# which computer part should i get?



## Faggotron (Dec 6, 2011)

i had this computer (http://www.getpcmemory.com/pics/dell_hybrid_studio_desktop_blue.jpg) since June 2009 and the performance was excellent. there was no lag in games until this year. in the near end of September i noticed that I'm having screen lag in every downloadable games i play. EX: when i move a character to a deserted part of a map with no one around then its fine. but when i walk into a mob of people shooting at each other my screen would freeze like every 1.5 sec. and every time i play a game the fan would spin faster and louder than ever which is pretty annoying. when i opened up my computer to see the insides (http://www.blogcdn.com/www.engadget.com/media/2008/09/9-21-08-studio_hybrid_open.jpg) and check the processors (Ben's Bargains - Dell Studio Hybrid at the bottom). the heat sink was on top of the 2 processors and as u can see one of them has a white something in the middle. i scratched that off.. and i recently cleaned out the fan with a soaked q-tip and now the fan is blowing louder

now the question is should i get a new processor or a new heat sink or both?

*the heat sink is that orange thingy. provide a link to buy it please.


----------



## gcavan (Aug 13, 2009)

> one of them has a white something in the middle. i scratched that off


If you are referring to the thermal paste, big mistake. That is required in order for heat to be efficiently transferred from the processor to its heat sink. Without it, the proc will overheat.
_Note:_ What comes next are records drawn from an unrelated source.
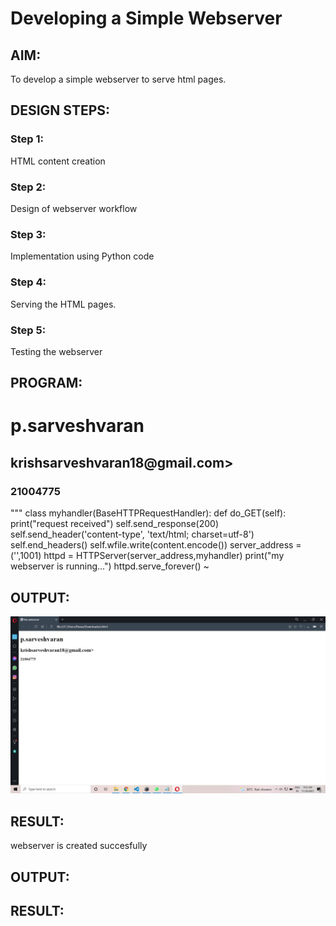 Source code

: # Developing a Simple Webserver
## AIM:

To develop a simple webserver to serve html pages.
## DESIGN STEPS:
### Step 1:

HTML content creation
### Step 2:

Design of webserver workflow
### Step 3:

Implementation using Python code
### Step 4:

Serving the HTML pages.
### Step 5:

Testing the webserver
## PROGRAM:
<!DOCTYPE html>
<html>
<head>
<title>My webserver</title>
</head>
<body>
<h1>p.sarveshvaran</h1>
<h2>krishsarveshvaran18@gmail.com></h2>
<h3>21004775</h3>
</body>
</html>
"""
class myhandler(BaseHTTPRequestHandler):
    def do_GET(self):
        print("request received")
        self.send_response(200)
        self.send_header('content-type', 'text/html; charset=utf-8')
        self.end_headers()
        self.wfile.write(content.encode())
server_address = ('',1001)
httpd = HTTPServer(server_address,myhandler)
print("my webserver is running...")
httpd.serve_forever()
~

## OUTPUT:
![GitHub Logo](xyz.png)
## RESULT:
webserver is created succesfully

## OUTPUT:
## RESULT:
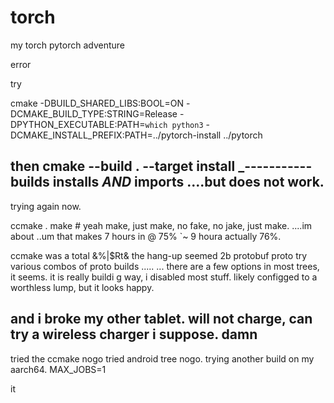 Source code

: # torch
my torch pytorch adventure

error

try


cmake -DBUILD_SHARED_LIBS:BOOL=ON -DCMAKE_BUILD_TYPE:STRING=Release -DPYTHON_EXECUTABLE:PATH=`which python3` -DCMAKE_INSTALL_PREFIX:PATH=../pytorch-install ../pytorch




then
cmake --build . --target install
_-----------
builds installs _AND_ imports ....but does not work.
--------------------

trying again now.

ccmake .
make #  yeah make, just make, no fake, no jake, just make.
....im about ..um that makes 7 hours in @ 75% `~ 9 houra actually
  76%.
  
  ccmake was a total &%|$Rt&
the hang-up seemed 2b protobuf
proto
try various combos of proto builds .....
... there are a few options in most trees, it seems.
it is really buildi g way, i disabled most stuff.
likely 
configged to a worthless lump, but it looks happy.


and i broke my other tablet.
will not charge, can try a wireless charger i suppose.
damn
-----
   tried the ccmake nogo
   tried android tree nogo.
   trying another build on my aarch64.  MAX_JOBS=1
   
   it


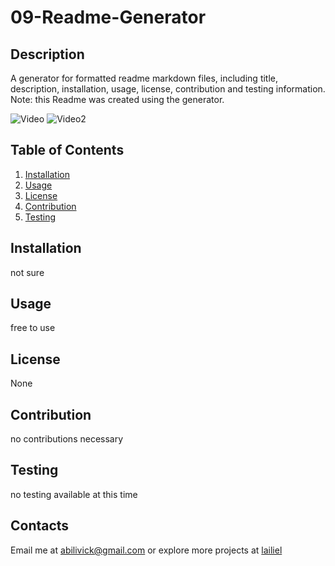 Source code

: # 09-Readme-Generator

## Description

A generator for formatted readme markdown files, including title, description, installation, usage, license, contribution and testing information.
Note: this Readme was created using the generator.

![Video](./Develop/Assets/Video1.gif)
![Video2](./Develop/Assets/Video2.gif)

## Table of Contents

1. [Installation](#installation)
2. [Usage](#usage)
3. [License](#license)
4. [Contribution](#contribution)
5. [Testing](#testing)

## Installation

not sure

## Usage

free to use

## License

None

## Contribution

no contributions necessary

## Testing

no testing available at this time

## Contacts

Email me at [abilivick@gmail.com](mailto:abilivick@gmail.com) or explore more projects at [lailiel](https://www.github.com/lailiel)
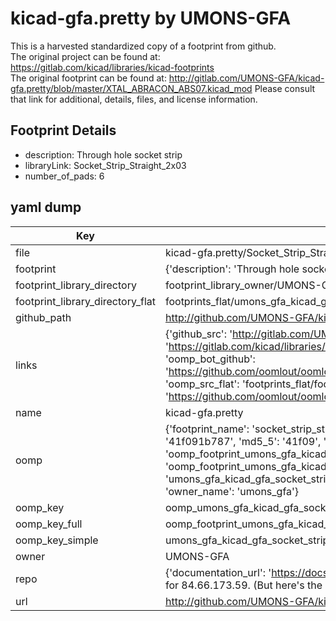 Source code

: # kicad-gfa.pretty by UMONS-GFA  
This is a harvested standardized copy of a footprint from github.  
The original project can be found at:  
https://gitlab.com/kicad/libraries/kicad-footprints  
The original footprint can be found at:
http://gitlab.com/UMONS-GFA/kicad-gfa.pretty/blob/master/XTAL_ABRACON_ABS07.kicad_mod
Please consult that link for additional, details, files, and license information.  
## Footprint Details
* description: Through hole socket strip  
* libraryLink: Socket_Strip_Straight_2x03  
* number_of_pads: 6  
## yaml dump  
| Key | Value |  
| --- | --- |  
| file | kicad-gfa.pretty/Socket_Strip_Straight_2x03.kicad_mod |  
| footprint | {'description': 'Through hole socket strip', 'libraryLink': 'Socket_Strip_Straight_2x03', 'number_of_pads': 6} |  
| footprint_library_directory | footprint_library_owner/UMONS-GFA_kicad-gfa.pretty |  
| footprint_library_directory_flat | footprints_flat/umons_gfa_kicad_gfa_socket_strip_straight_2x03/working |  
| github_path | http://github.com/UMONS-GFA/kicad-gfa.pretty/blob/master/Socket_Strip_Straight_2x03.kicad_mod |  
| links | {'github_src': 'http://gitlab.com/UMONS-GFA/kicad-gfa.pretty/blob/master/XTAL_ABRACON_ABS07.kicad_mod', 'github_src_repo': 'https://gitlab.com/kicad/libraries/kicad-footprints', 'oomp_bot': 'footprints/umons_gfa_kicad_gfa_socket_strip_straight_2x03/working', 'oomp_bot_github': 'https://github.com/oomlout/oomlout_oomp_footprint_bot/tree/main/footprints/umons_gfa_kicad_gfa_socket_strip_straight_2x03/working', 'oomp_src_flat': 'footprints_flat/footprints_flat/umons_gfa_kicad_gfa_socket_strip_straight_2x03/working', 'oomp_src_flat_github': 'https://github.com/oomlout/oomlout_oomp_footprint_src/tree/main/footprints_flat/umons_gfa_kicad_gfa_socket_strip_straight_2x03/working'} |  
| name | kicad-gfa.pretty |  
| oomp | {'footprint_name': 'socket_strip_straight_2x03', 'library_name': 'kicad_gfa', 'md5': '41f091b7877af9be97d9ce637fc2fb44', 'md5_10': '41f091b787', 'md5_5': '41f09', 'md5_6': '41f091', 'oomp_key': 'oomp_umons_gfa_kicad_gfa_socket_strip_straight_2x03', 'oomp_key_extra': 'oomp_footprint_umons_gfa_kicad_gfa_socket_strip_straight_2x03', 'oomp_key_full': 'oomp_footprint_umons_gfa_kicad_gfa_socket_strip_straight_2x03_41f091', 'oomp_key_simple': 'umons_gfa_kicad_gfa_socket_strip_straight_2x03', 'original_filename': 'kicad-gfa.pretty/Socket_Strip_Straight_2x03.kicad_mod', 'owner_name': 'umons_gfa'} |  
| oomp_key | oomp_umons_gfa_kicad_gfa_socket_strip_straight_2x03 |  
| oomp_key_full | oomp_footprint_umons_gfa_kicad_gfa_socket_strip_straight_2x03 |  
| oomp_key_simple | umons_gfa_kicad_gfa_socket_strip_straight_2x03 |  
| owner | UMONS-GFA |  
| repo | {'documentation_url': 'https://docs.github.com/rest/overview/resources-in-the-rest-api#rate-limiting', 'message': "API rate limit exceeded for 84.66.173.59. (But here's the good news: Authenticated requests get a higher rate limit. Check out the documentation for more details.)"} |  
| url | http://github.com/UMONS-GFA/kicad-gfa.pretty |  

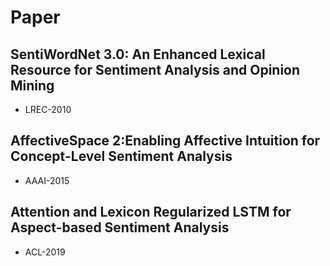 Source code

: # Paper

## SentiWordNet 3.0: An Enhanced Lexical Resource for Sentiment Analysis and Opinion Mining

* LREC-2010

## AffectiveSpace 2:Enabling Affective Intuition for Concept-Level Sentiment Analysis

* AAAI-2015

## Attention and Lexicon Regularized LSTM for Aspect-based Sentiment Analysis

* ACL-2019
The fans will then spin up faster in trying to cool it.

You will need to thoroughly clean the mating faces of the processor and heat sink, then reapply new compound.


----------



## MonsterMiata (Jan 5, 2010)

gcavan said:


> If you are referring to the thermal paste, big mistake. That is required in order for heat to be efficiently transferred from the processor to its heat sink. Without it, the proc will overheat. The fans will then spin up faster in trying to cool it.
> 
> You will need to thoroughly clean the mating faces of the processor and heat sink, then reapply new compound.


He was referring to the sticker on top of the heatsink.


----------



## gcavan (Aug 13, 2009)

I don't read it that way.



> the heat sink was on top of the 2 processors and as u can see one of them has a white something in the middle.


----------



## MonsterMiata (Jan 5, 2010)

gcavan said:


> I don't read it that way.
> 
> 
> 
> View attachment 101568


I see what you mean now though, although im a little confused as to why only one chip would have thermal paste and not the other.


----------



## gcavan (Aug 13, 2009)

Yep. Struck me as kind of odd also.


----------



## Faggotron (Dec 6, 2011)

these arent my pictures  i just found it online. under the heat sink there is this like sticky paste of some kind, i thought it melted on the processor so i scratched it off. but only a little. now where can i buy this thermal paste? and if i do will that return my computer back to normal?


----------



## gcavan (Aug 13, 2009)

I can't say if it will correct your original issue (screen lag) but it is something which must be done in order to protect the CPU from overheating. Thermal compound (also called heat sink paste/compound) is available at most computer and electronics repair shops.


----------



## Faggotron (Dec 6, 2011)

i dont think it will solve the problem either because when i first experienced the lag i opened up the computer and checked the processors. the paste was on the processor and the heat sink already. but if this kind of problem happend to you what would you do?


----------



## Tyree (May 10, 2009)

Thermal paste can be purchased at any PC shop. Thouroughly clean all the paste from the CPU and heatsink with 90% alcohol and then apply a small amount (about the size of a grain of rice) to the CPU and spread it out evenly. Do not use your bare finger to spread. I use a baggie over my index finger to spread it.


----------



## Faggotron (Dec 6, 2011)

and how much is this paste? from where i live the computer store owner charges like twice the original price.


----------



## Amd_Man (Jan 27, 2009)

Your in New York! There has be several thousand computer stores there.

Newegg.com - Arctic Silver 5 Thermal Compound - Thermal Compound / Grease


----------